* _Material provided_:
————

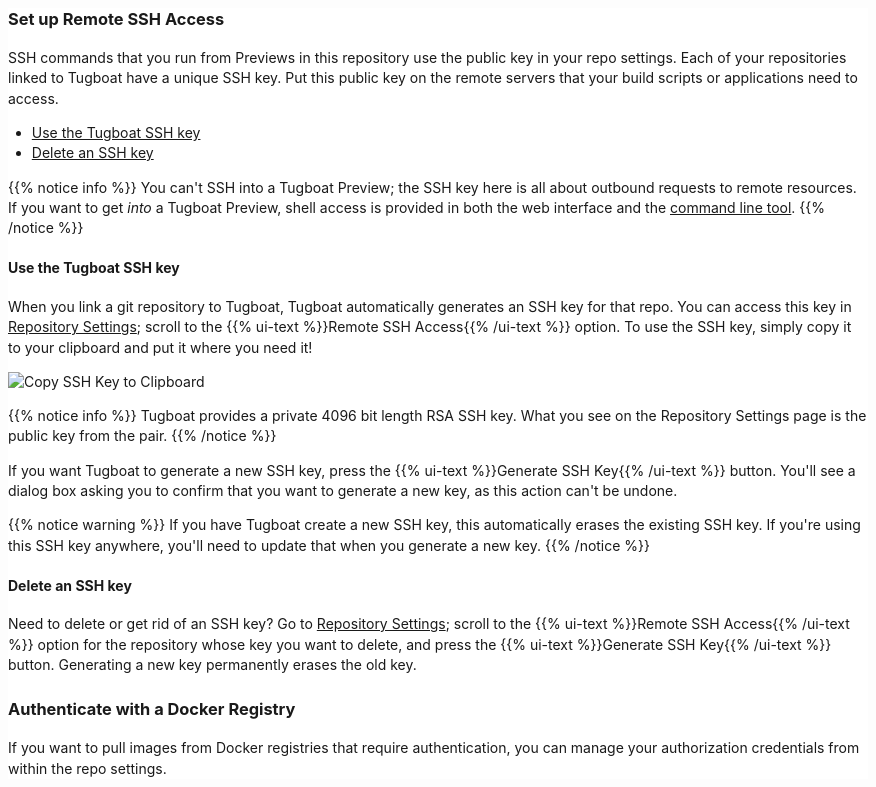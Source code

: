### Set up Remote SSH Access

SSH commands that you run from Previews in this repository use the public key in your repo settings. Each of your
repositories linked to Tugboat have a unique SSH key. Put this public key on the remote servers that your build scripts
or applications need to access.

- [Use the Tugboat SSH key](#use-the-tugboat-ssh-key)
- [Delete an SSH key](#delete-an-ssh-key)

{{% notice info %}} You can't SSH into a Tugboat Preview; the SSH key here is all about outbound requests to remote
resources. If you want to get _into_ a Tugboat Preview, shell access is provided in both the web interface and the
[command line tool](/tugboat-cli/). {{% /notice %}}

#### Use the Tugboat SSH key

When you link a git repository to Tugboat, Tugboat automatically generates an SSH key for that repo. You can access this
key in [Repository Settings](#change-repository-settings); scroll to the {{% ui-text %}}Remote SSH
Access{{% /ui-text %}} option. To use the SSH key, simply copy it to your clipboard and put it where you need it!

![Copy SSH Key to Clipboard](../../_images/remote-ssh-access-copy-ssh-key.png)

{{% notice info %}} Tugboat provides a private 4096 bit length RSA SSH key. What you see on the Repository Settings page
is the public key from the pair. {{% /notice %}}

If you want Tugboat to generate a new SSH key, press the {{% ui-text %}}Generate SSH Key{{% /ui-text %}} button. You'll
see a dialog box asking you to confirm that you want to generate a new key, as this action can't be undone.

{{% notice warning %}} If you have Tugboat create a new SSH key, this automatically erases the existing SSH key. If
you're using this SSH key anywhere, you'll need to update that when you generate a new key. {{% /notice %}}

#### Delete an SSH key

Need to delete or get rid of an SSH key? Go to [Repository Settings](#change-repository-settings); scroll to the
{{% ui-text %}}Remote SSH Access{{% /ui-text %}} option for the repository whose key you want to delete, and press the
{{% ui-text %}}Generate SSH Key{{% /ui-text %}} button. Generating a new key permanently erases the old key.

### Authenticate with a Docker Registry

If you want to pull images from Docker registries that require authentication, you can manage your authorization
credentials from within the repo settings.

————

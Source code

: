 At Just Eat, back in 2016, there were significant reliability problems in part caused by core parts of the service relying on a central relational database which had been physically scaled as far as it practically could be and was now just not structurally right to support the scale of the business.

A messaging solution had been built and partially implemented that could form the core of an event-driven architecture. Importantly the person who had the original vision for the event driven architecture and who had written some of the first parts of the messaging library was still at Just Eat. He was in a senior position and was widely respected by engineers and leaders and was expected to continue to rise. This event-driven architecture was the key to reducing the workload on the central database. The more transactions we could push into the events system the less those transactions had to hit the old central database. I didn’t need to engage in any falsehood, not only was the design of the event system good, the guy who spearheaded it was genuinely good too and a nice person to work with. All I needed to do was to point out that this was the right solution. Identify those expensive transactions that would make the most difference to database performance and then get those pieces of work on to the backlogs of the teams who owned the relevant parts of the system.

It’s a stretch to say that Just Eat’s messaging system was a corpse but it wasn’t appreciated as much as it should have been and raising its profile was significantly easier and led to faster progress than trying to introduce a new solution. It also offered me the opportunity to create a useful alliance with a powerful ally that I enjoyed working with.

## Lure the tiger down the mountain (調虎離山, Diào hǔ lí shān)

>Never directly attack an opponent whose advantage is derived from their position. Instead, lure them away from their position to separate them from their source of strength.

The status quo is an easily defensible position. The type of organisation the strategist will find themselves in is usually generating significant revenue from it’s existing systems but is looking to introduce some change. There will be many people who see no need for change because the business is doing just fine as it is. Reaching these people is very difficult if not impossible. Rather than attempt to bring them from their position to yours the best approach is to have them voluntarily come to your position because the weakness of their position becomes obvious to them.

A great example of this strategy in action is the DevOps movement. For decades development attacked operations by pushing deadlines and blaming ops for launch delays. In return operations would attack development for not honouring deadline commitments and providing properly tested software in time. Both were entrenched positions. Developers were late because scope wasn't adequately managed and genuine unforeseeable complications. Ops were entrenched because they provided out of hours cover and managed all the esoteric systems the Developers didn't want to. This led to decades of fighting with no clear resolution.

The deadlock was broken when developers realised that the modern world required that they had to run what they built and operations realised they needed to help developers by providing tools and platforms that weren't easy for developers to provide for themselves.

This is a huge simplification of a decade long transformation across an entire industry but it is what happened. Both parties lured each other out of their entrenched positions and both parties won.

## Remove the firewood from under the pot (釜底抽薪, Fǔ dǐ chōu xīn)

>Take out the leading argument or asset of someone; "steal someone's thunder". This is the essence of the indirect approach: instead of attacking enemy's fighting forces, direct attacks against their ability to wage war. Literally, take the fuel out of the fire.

————

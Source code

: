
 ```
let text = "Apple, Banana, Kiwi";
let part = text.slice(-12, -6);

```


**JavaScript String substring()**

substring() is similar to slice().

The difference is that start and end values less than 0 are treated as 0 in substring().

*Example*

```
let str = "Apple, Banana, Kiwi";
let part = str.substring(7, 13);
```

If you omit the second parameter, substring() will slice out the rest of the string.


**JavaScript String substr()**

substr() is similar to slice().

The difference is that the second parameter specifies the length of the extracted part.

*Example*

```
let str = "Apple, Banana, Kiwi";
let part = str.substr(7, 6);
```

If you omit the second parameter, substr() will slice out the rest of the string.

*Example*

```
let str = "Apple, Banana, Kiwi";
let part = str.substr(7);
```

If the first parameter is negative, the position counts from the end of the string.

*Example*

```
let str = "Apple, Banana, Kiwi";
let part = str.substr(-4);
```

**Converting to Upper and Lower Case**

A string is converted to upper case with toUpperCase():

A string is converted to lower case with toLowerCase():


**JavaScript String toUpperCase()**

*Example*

————

* _Task requirements_: All lines above between those holding "The deadlock was" and "This is a huge", inclusive, must be set down unchanged, and no other line may be included.

* _Result of the exercise_:
The deadlock was broken when developers realised that the modern world required that they had to run what they built and operations realised they needed to help developers by providing tools and platforms that weren't easy for developers to provide for themselves.

This is a huge simplification of a decade long transformation across an entire industry but it is what happened. Both parties lured each other out of their entrenched positions and both parties won.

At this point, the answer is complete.